Morgan, now 55, was McAuliffe’s backup for Challenger’s doomed launch in 1986. Even after two space shuttle disasters — Challenger as well as Columbia in 2003 — Morgan never swayed in her dedication to NASA and the agency’s on-and-off quest to send a schoolteacher into space. She rocketed away in the center seat of the cabin’s lower compartment, the same seat that had been occupied by McAuliffe.

McAuliffe’s mother, Grace Corrigan, watched the launch on TV from her home in Massachusetts. “I’m very happy that it went up safely,” she said. “We all send her our love,” she added, her voice breaking.

Teachers in attendance
More than half of NASA’s 114 Teacher-in-Space nominees in 1985 gathered at the launch site, along with hundreds of other educators.

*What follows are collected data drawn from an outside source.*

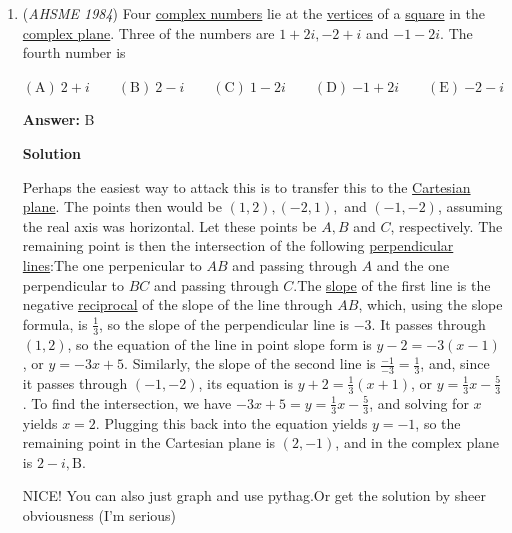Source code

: \begin{enumerate}
 


	\item (\textit{AHSME 1984}) Four \href{https://artofproblemsolving.com/wiki/index.php?title=Complex\_numbers}{complex numbers} lie at the \href{https://artofproblemsolving.com/wiki/index.php?title=Vertices}{vertices} of a \href{https://artofproblemsolving.com/wiki/index.php?title=Square}{square} in the \href{https://artofproblemsolving.com/wiki/index.php?title=Complex\_plane}{complex plane}. Three of the numbers are $1+2i, {-2}+i$ and ${-1}-2i$. The fourth number is 


 $\mathrm{(A) \ }2+i \qquad \mathrm{(B) \ }2-i \qquad \mathrm{(C) \ } 1-2i \qquad \mathrm{(D) \ }{-1}+2i \qquad \mathrm{(E) \ } {-2}-i$

 \textbf{Answer: }B



\textbf{Solution}

Perhaps the easiest way to attack this is to transfer this to the \href{https://artofproblemsolving.com/wiki/index.php?title=Cartesian\_plane}{Cartesian plane}. The points then would be $(1, 2), (-2, 1),$ and $(-1, -2)$, assuming the real axis was horizontal. Let these points be $A, B$ and $C$, respectively. The remaining point is then the intersection of the following \href{https://artofproblemsolving.com/wiki/index.php?title=Perpendicular}{perpendicular} \href{https://artofproblemsolving.com/wiki/index.php?title=Line}{lines}:The one perpenicular to $AB$ and passing through $A$ and the one perpendicular to $BC$ and passing through $C$.The \href{https://artofproblemsolving.com/wiki/index.php?title=Slope}{slope} of the first line is the negative \href{https://artofproblemsolving.com/wiki/index.php?title=Reciprocal}{reciprocal} of the slope of the line through $AB$, which, using the slope formula, is $\frac{1}{3}$, so the slope of the perpendicular line is $-3$. It passes through $(1,2)$, so the equation of the line in point slope form is $y-2=-3(x-1)$, or $y=-3x+5$. Similarly, the slope of the second line is $\frac{-1}{-3}=\frac{1}{3}$, and, since it passes through $(-1,-2)$, its equation is $y+2=\frac{1}{3}(x+1)$, or $y=\frac{1}{3}x-\frac{5}{3}$. To find the intersection, we have $-3x+5=y=\frac{1}{3}x-\frac{5}{3}$, and solving for $x$ yields $x=2$. Plugging this back into the equation yields $y=-1$, so the remaining point in the Cartesian plane is $(2, -1)$, and in the complex plane is $2-i, \boxed{\text{B}}$.

 


 NICE! You can also just graph and use pythag.Or get the solution by sheer obviousness (I'm serious)


\end{enumerate}
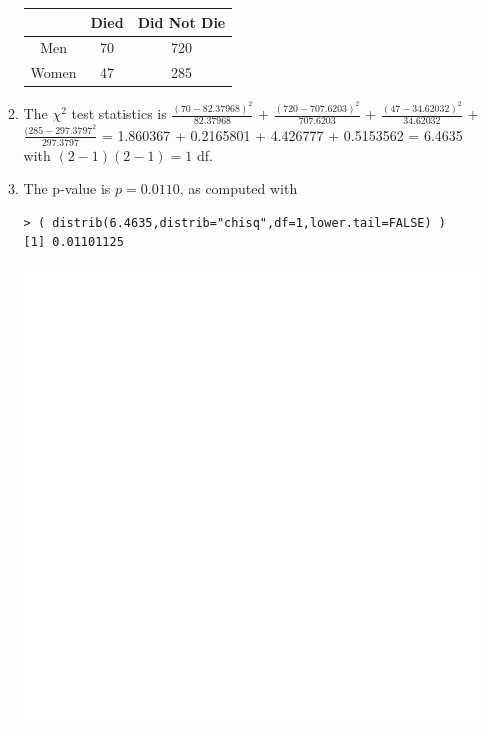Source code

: \documentclass[10pt,openany]{book}\usepackage[]{graphicx}\usepackage[]{color}
\makeatletter
\newenvironment{kframe}{%
 \def\at@end@of@kframe{}%
 \ifinner\ifhmode%
  \def\at@end@of@kframe{\end{minipage}}%
  \begin{minipage}{\columnwidth}%
 \fi\fi%
 \def\FrameCommand##1{\hskip\@totalleftmargin \hskip-\fboxsep
 \colorbox{shadecolor}{##1}\hskip-\fboxsep
     \hskip-\linewidth \hskip-\@totalleftmargin \hskip\columnwidth}%
 \MakeFramed {\advance\hsize-\width
   \@totalleftmargin\z@ \linewidth\hsize
   \@setminipage}}%
 {\par\unskip\endMakeFramed%
 \at@end@of@kframe}
\newenvironment{knitrout}{}{} %
\makeatother
\begin{document}
\begin{itemize}
\begin{enumerate}
\begin{center}
\begin{tabular}{|c|c|c|}
             & Died & Did Not Die \\
            \hline
            Men & 70 & 720 \\
            \hline
            Women & 47 & 285 \\
            \hline\hline
          \end{tabular}
        \end{center}
      \item The $\chi^{2}$ test statistics is $\frac{(70-82.37968)^{2}}{82.37968}$ + $\frac{(720-707.6203)^{2}}{707.6203}$ + $\frac{(47-34.62032)^{2}}{34.62032}$ + $\frac{(285-297.3797^{2}}{297.3797}$ = 1.860367 + 0.2165801 + 4.426777 + 0.5153562 = 6.4635 with $(2-1)(2-1)=1$ df.
      \item The p-value is $p=0.0110$, as computed with
\begin{knitrout}
\color{fgcolor}\begin{kframe}
\begin{verbatim}
> ( distrib(6.4635,distrib="chisq",df=1,lower.tail=FALSE) )
[1] 0.01101125
\end{verbatim}
\end{kframe}

{\centering \includegraphics[width=.4\linewidth]{Figs/unnamed-chunk-447-1} 

}




\end{knitrout}
\end{enumerate}
\end{itemize}
\end{document}
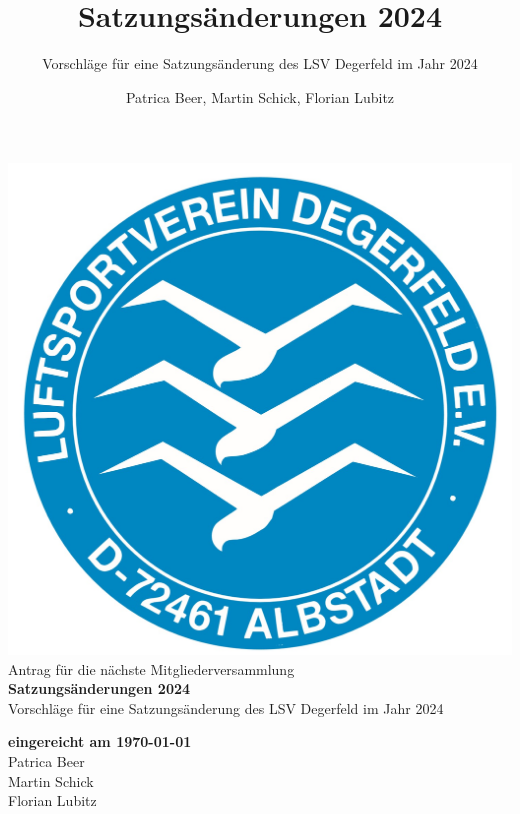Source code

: \documentclass[10pt,a4paper,parskip=half]{scrartcl}
\title{Satzungsänderungen 2024}
\subtitle{Vorschläge für eine Satzungsänderung des LSV Degerfeld im Jahr 2024}
\author{Patrica Beer, Martin Schick, Florian Lubitz}
\begin{document}
\begin{titlepage}

  \begin{center}
  \includegraphics[scale=0.2]{../logo}\\[15ex]
  
  
  \large{Antrag für die nächste Mitgliederversammlung}\\[2ex]
  
  \LARGE{\textbf{Satzungsänderungen 2024}}\\[2ex]
  \large{Vorschläge für eine Satzungsänderung des LSV Degerfeld im Jahr 2024}\\[30ex]
  
  \normalsize
  
  \textbf{eingereicht am {\today}}\\[1.5ex]
  Patrica Beer\\ Martin Schick\\ Florian Lubitz
  \\[3ex]
  
  \end{center}
  
  \end{titlepage}
\end{document}
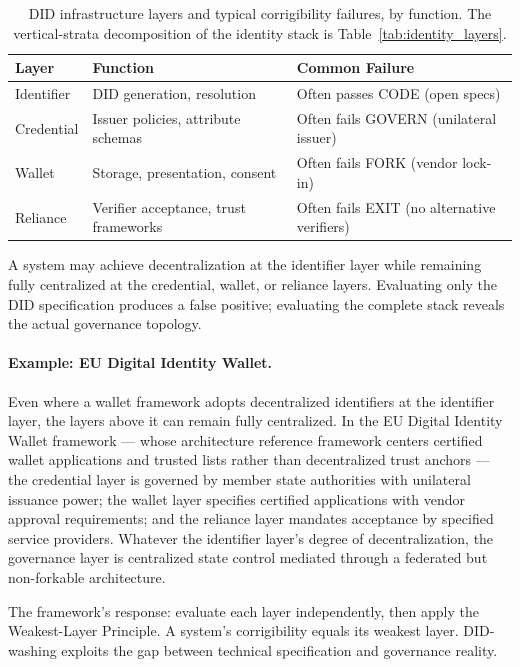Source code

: \documentclass{article}
\begin{document}
\begin{table}[htbp]
\centering
\small
\caption{DID infrastructure layers and typical corrigibility failures, by function. The vertical-strata decomposition of the identity stack is Table~\ref{tab:identity_layers}.}
\label{tab:did_layers}
\begin{tabular}{@{}lp{5cm}p{5cm}@{}}
\toprule
\textbf{Layer} & \textbf{Function} & \textbf{Common Failure} \\
\midrule
Identifier & DID generation, resolution & Often passes CODE (open specs) \\
Credential & Issuer policies, attribute schemas & Often fails GOVERN (unilateral issuer) \\
Wallet & Storage, presentation, consent & Often fails FORK (vendor lock-in) \\
Reliance & Verifier acceptance, trust frameworks & Often fails EXIT (no alternative verifiers) \\
\bottomrule
\end{tabular}
\end{table}

A system may achieve decentralization at the identifier layer while remaining fully centralized at the credential, wallet, or reliance layers. Evaluating only the DID specification produces a false positive; evaluating the complete stack reveals the actual governance topology.

\paragraph{Example: EU Digital Identity Wallet.} Even where a wallet framework adopts decentralized identifiers at the identifier layer, the layers above it can remain fully centralized. In the EU Digital Identity Wallet framework \citep{eidas2024} --- whose architecture reference framework centers certified wallet applications and trusted lists rather than decentralized trust anchors --- the credential layer is governed by member state authorities with unilateral issuance power; the wallet layer specifies certified applications with vendor approval requirements; and the reliance layer mandates acceptance by specified service providers. Whatever the identifier layer's degree of decentralization, the governance layer is centralized state control mediated through a federated but non-forkable architecture.

The framework's response: evaluate each layer independently, then apply the Weakest-Layer Principle. A system's corrigibility equals its weakest layer. DID-washing exploits the gap between technical specification and governance reality.
\end{document}
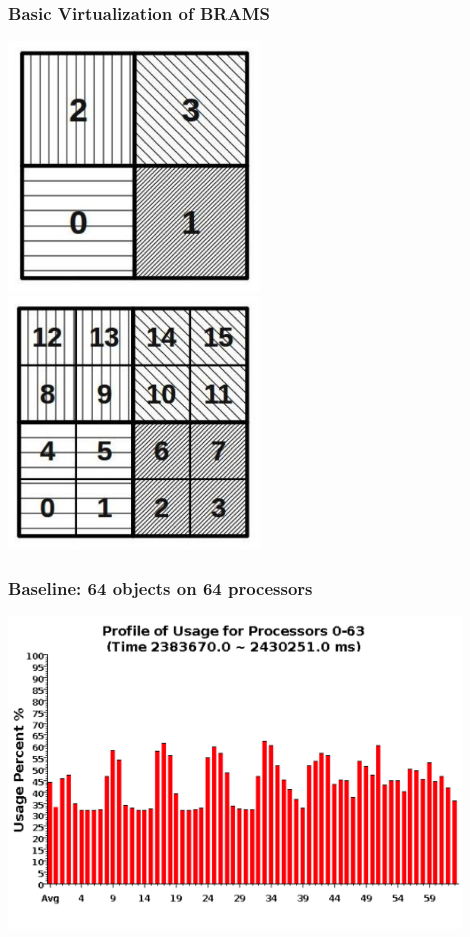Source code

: \begin{frame}[fragile]
\frametitle{Basic Virtualization of BRAMS}
\includegraphics[width=0.5\textwidth]{../figures/bramsNonVirtual.png}
\includegraphics[width=0.5\textwidth]{../figures/bramsVirtual.png}
\end{frame}

\begin{frame}[fragile]
\frametitle{Baseline: 64 objects on 64 processors}
\begin{center}\includegraphics[width=0.9\textwidth]{../figures/usageNonVirtual.png}\end{center}
\end{frame}

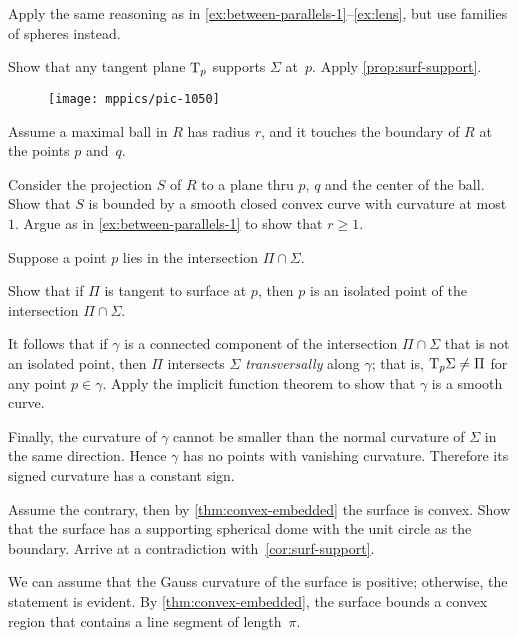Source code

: \begin{multicols}{2}
Apply the same reasoning as in \ref{ex:between-parallels-1}--\ref{ex:lens}, but use families of spheres instead.

Show that any tangent plane $\mathrm{T}_p$ supports $\Sigma$ at~$p$.
Apply \ref{prop:surf-support}.

{

\begin{wrapfigure}{r}{16 mm}
\vskip-0mm
\centering
\texttt{[image: mppics/pic-1050]}
\vskip-0mm
\end{wrapfigure}

Assume a maximal ball in $R$ has radius $r$, and it touches the boundary of $R$ at the points $p$ and~$q$.

Consider the projection $S$ of $R$ to a plane thru $p$, $q$ and the center of the ball.
Show that $S$ is bounded by a smooth closed convex curve with curvature at most $1$.
Argue as in \ref{ex:between-parallels-1} to
show that $r\ge 1$.

}

Suppose a point $p$ lies in the intersection $\Pi\cap\Sigma$.

Show that if $\Pi$ is tangent to surface at $p$,
then $p$ is an isolated point of the intersection $\Pi\cap\Sigma$.

It follows that if $\gamma$ is a connected component of the intersection $\Pi\cap\Sigma$ that is not an isolated point,
then $\Pi$ intersects $\Sigma$ \emph{transversally} along $\gamma$;
that is, $\mathrm{T}_p\Sigma\ne\Pi$ for any point $p \in \gamma$.
Apply the implicit function theorem to show that $\gamma$ is a smooth curve.

Finally, the curvature of $\gamma$ cannot be smaller than the normal curvature of $\Sigma$ in the same direction.
Hence $\gamma$ has no points with vanishing curvature.
Therefore its signed curvature has a constant sign.


Assume the contrary, then by \ref{thm:convex-embedded} the surface is convex.
Show that the surface has a supporting spherical dome with the unit circle as the boundary.
Arrive at a contradiction with~\ref{cor:surf-support}.

We can assume that the Gauss curvature of the surface is positive; otherwise, the statement is evident.
By \ref{thm:convex-embedded}, the surface bounds a convex region that contains a line segment of length~$\pi$.


\end{multicols}
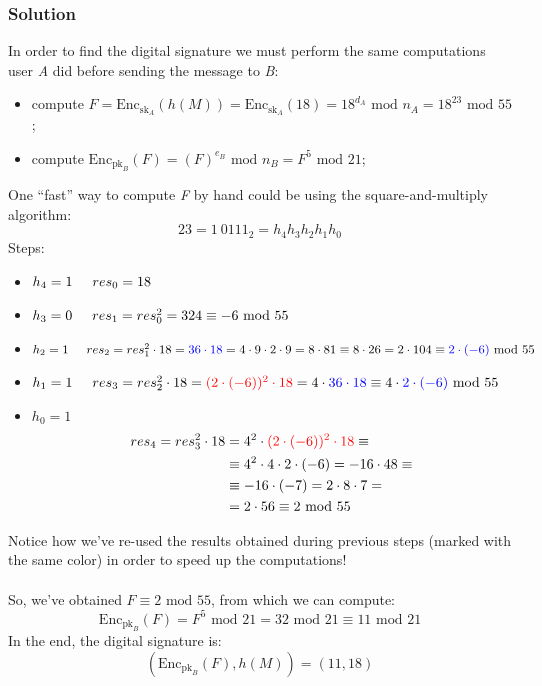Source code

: \documentclass[11pt, a4paper]{article}
\newcommand{\doublequotes}[1]{“#1”}
\newcommand{\mymod}{
    \text{ mod }
}
\begin{document}
\subsubsection*{Solution}
In order to find the digital signature we must perform the same computations user \textit{A} did before sending the message to \textit{B}:
\begin{itemize}
    \item compute $F = \text{Enc}_{\text{sk}_A}(h(M))=\text{Enc}_{\text{sk}_A}(18)=18^{d_A}\mymod n_A=18^{23}\mymod55$;
    \item compute $\text{Enc}_{\text{pk}_B}(F)=(F)^{e_B}\mymod n_B=F^5\mymod21$;
\end{itemize}
One \doublequotes{fast} way to compute \textit{F} by hand could be using the square-and-multiply algorithm:
$$23=1\ 0111_2=h_4h_3h_2h_1h_0$$
Steps:
\begin{itemize}
    \item $h_4=1\hspace{0.5cm}res_0=18$
    \item $h_3=0\hspace{0.5cm}res_1=res_0^2=324\equiv-6\mymod55$
    \item $h_2=1\hspace{0.5cm}res_2=res_1^2\cdot18=\textcolor{blue}{36\cdot18}=4\cdot9\cdot2\cdot9=8\cdot81\equiv8\cdot26=2\cdot104\equiv\textcolor{blue}{2\cdot(-6)}\mymod55$
    \item $h_1=1\hspace{0.5cm}res_3=res_2^2\cdot18=\textcolor{red}{(2\cdot(-6))^2\cdot18}=4\cdot\textcolor{blue}{36\cdot18}\equiv4\cdot\textcolor{blue}{2\cdot(-6)}\mymod55$
    \item $h_0=1$
    \begin{align*}
        res_4=res_3^2\cdot18&=4^2\cdot\textcolor{red}{(2\cdot(-6))^2\cdot18}\equiv\\
        &\equiv4^2\cdot4\cdot2\cdot(-6)=-16\cdot48\equiv\\
        &\equiv-16\cdot(-7)=2\cdot8\cdot7=\\
        &=2\cdot56\equiv2\mymod55
    \end{align*}
\end{itemize}
Notice how we've re-used the results obtained during previous steps (marked with the same color) in order to speed up the computations!\\\\
So, we've obtained $F\equiv2\mymod55$, from which we can compute:
$$\text{Enc}_{\text{pk}_B}(F)=F^5\mymod21=32\mymod21\equiv11\mymod21$$
In the end, the digital signature is:
$$(\text{Enc}_{\text{pk}_B}(F),h(M))=(11,18)$$
\end{document}
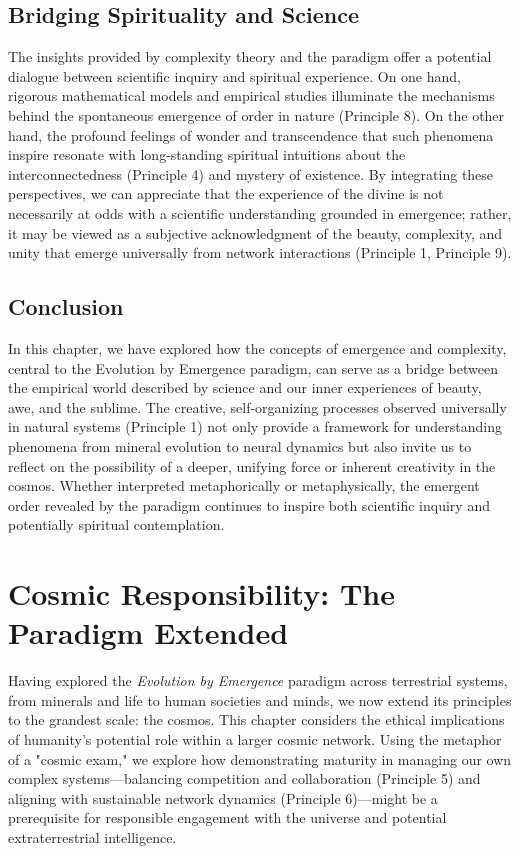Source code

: \documentclass[12pt,openany]{book}
\let\cleardoublepage\clearpage %
\begin{document}
\section{Bridging Spirituality and Science}
The insights provided by complexity theory and the paradigm offer a potential dialogue between scientific inquiry and spiritual experience. On one hand, rigorous mathematical models and empirical studies illuminate the mechanisms behind the spontaneous emergence of order in nature (Principle 8). On the other hand, the profound feelings of wonder and transcendence that such phenomena inspire resonate with long-standing spiritual intuitions about the interconnectedness (Principle 4) and mystery of existence. By integrating these perspectives, we can appreciate that the experience of the divine is not necessarily at odds with a scientific understanding grounded in emergence; rather, it may be viewed as a subjective acknowledgment of the beauty, complexity, and unity that emerge universally from network interactions (Principle 1, Principle 9). %

\section{Conclusion}
In this chapter, we have explored how the concepts of emergence and complexity, central to the Evolution by Emergence paradigm, can serve as a bridge between the empirical world described by science and our inner experiences of beauty, awe, and the sublime. The creative, self-organizing processes observed universally in natural systems (Principle 1) not only provide a framework for understanding phenomena from mineral evolution to neural dynamics but also invite us to reflect on the possibility of a deeper, unifying force or inherent creativity in the cosmos. Whether interpreted metaphorically or metaphysically, the emergent order revealed by the paradigm continues to inspire both scientific inquiry and potentially spiritual contemplation. %
\cleardoublepage

\chapter{Cosmic Responsibility: The Paradigm Extended} %
\label{ch:CosmicResponsibility}

Having explored the \emph{Evolution by Emergence} paradigm across terrestrial systems, from minerals and life to human societies and minds, we now extend its principles to the grandest scale: the cosmos. This chapter considers the ethical implications of humanity's potential role within a larger cosmic network. Using the metaphor of a "cosmic exam," we explore how demonstrating maturity in managing our own complex systems—balancing competition and collaboration (Principle 5) and aligning with sustainable network dynamics (Principle 6)—might be a prerequisite for responsible engagement with the universe and potential extraterrestrial intelligence. %
\end{document}
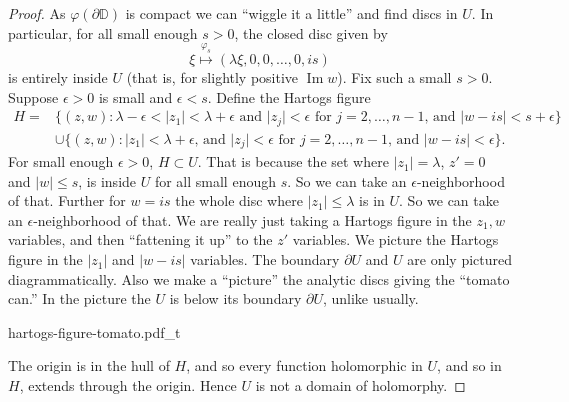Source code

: \documentclass[12pt,openany]{book}
\renewcommand{\Im}{\operatorname{Im}}
\newcommand{\sabs}[1]{\lvert {#1} \rvert}
\newcommand{\D}{{\mathbb{D}}}
\theoremstyle{plain}
\theoremstyle{remark}
\theoremstyle{definition}
\newenvironment{myfig}{%
    \begin{center}
}{%
    \end{center}
}
\theoremstyle{exercise}
\theoremstyle{example}
\begin{document}
\begin{proof}
As $\varphi(\partial \D)$ is compact we can ``wiggle it a little'' and
find discs in $U$.  In particular, for all small enough $s > 0$,
the closed disc given by
\begin{equation*}
\xi \overset{\varphi_s}{\mapsto} (\lambda \xi, 0, 0, \ldots, 0, i s) 
\end{equation*}
is entirely inside $U$ (that is, for slightly positive $\Im w$).
Fix such a small $s > 0$.
Suppose $\epsilon > 0$ is small and $\epsilon < s$.
Define the Hartogs figure
\begin{equation*}
\begin{split}
H =
& \bigl\{ (z,w) : \lambda - \epsilon < \sabs{z_1} < \lambda + \epsilon
\text{ and }
\sabs{z_j} < \epsilon \text{ for $j=2,\ldots,n-1$, and }
\sabs{w-is} < s+\epsilon \bigr\} 
\\
&
\cup 
\bigl\{ (z,w) : \sabs{z_1} < \lambda + \epsilon \text{, and } \sabs{z_j} < \epsilon \text{ for $j=2,\ldots,n-1$, and }
\sabs{w-is} < \epsilon \bigr\} .
\end{split}
\end{equation*}
For small enough $\epsilon >0$, $H \subset U$.
That is because the set where $\sabs{z_1} = \lambda$, $z' = 0$
and $\sabs{w} \leq s$, is inside $U$ for all small enough $s$.  So we can
take an $\epsilon$-neighborhood of that.
Further for
$w = is$ the whole disc where $\sabs{z_1} \leq \lambda$ is in $U$.
So we can take an $\epsilon$-neighborhood of that.
We are really just taking a Hartogs figure in the $z_1,w$ variables, and then
``fattening it up'' to the $z'$ variables.
We picture the Hartogs figure in the $\sabs{z_1}$ and $\sabs{w-is}$
variables.  The boundary $\partial U$ and $U$ are only pictured diagrammatically.
Also we make a ``picture'' the analytic discs giving the ``tomato can.''
In the picture the $U$ is below its boundary $\partial U$, unlike usually.

\begin{myfig}
{hartogs-figure-tomato.pdf_t}
\end{myfig}

The origin is in the hull of $H$, and so
every function holomorphic in $U$, and so in $H$, extends through the origin.
Hence $U$ is not a domain of holomorphy.
\end{proof}
\end{document}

Also on hand was the widow of Challenger’s commander, who said earlier in the day that she would be praying and pacing at liftoff and would not relax until Morgan was safely back on Earth in two weeks.

The Challenger crew “would be so happy with Barbara Morgan,” June Scobee Rodgers said. “It’s important that the lessons will be taught because there’s a nation of people waiting, still, who remember where they were when we lost the Challenger and they remember a teacher was aboard.”

NASA Administrator Michael Griffin met Tuesday night with several members of the Challenger astronaut families in town for the launch — although not the McAuliffe family.

After liftoff, Education Secretary Margaret Spellings sent congratulations from Washington and called Morgan “an inspiring example for our next generation of teachers, scientists, engineers, innovators and entrepreneurs.”